The Cökxpôn Radio exists from 2003 for to introduce the contemporary artists, and give information about the actual programs of the team at Tilos Radio, every Wednesday 3–4 pm.

The Society opened its Cultural Centre, the Cökxpôn Café Theatre in downtown Pest in June 2007, represents a European holistic vision, and embraces all the team's projects. They have since moved to a new location in the artsy downtown area of Budapest. The center continues to be a meeting point of Hungarian and international contemporary artists of popular and periferic genres and their audience within the framework of a complex: multicultural café-teahouse-exhibition space, theatre-concert room, workplace for rehearsals and workshops and office.

====Tilos Rádió====

Tilos Rádió is a nonprofit, community radio station supported by listeners. It was originally a pirate radio ("Tilos" means "Forbidden" in Hungarian). It played a key role in the liberalization of the Hungarian airwaves in 1995. Tilos is a key player in the cultural and lifestyle scene of Budapest.

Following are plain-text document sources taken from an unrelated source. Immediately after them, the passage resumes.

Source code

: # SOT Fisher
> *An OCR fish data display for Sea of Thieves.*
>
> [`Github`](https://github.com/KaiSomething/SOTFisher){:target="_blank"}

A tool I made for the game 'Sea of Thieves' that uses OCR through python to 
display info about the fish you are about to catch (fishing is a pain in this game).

Meanwhile, Tilos Rádió has its fingers on the public pulse with its social thinking, minority oriented programmes, and its radical and tolerant attitude. Tilos' broadcasts are mainly financed by listeners' donations and the income from fund-raising events,

===A38===

The Artemovszk 38 was a Ukrainian stone carrying vessel. It has since been converted to a club and concert venue located at the Buda foot of the Petőfi Bridge in Budapest. It is one of Budapest's most important clubs and according to artists and audiences, one of the "coolest clubs in Europe."

The ship features a wide variety of alternative, rock and electronic music. It is popular not only with locals, but serves as an attraction for young people visiting Budapest.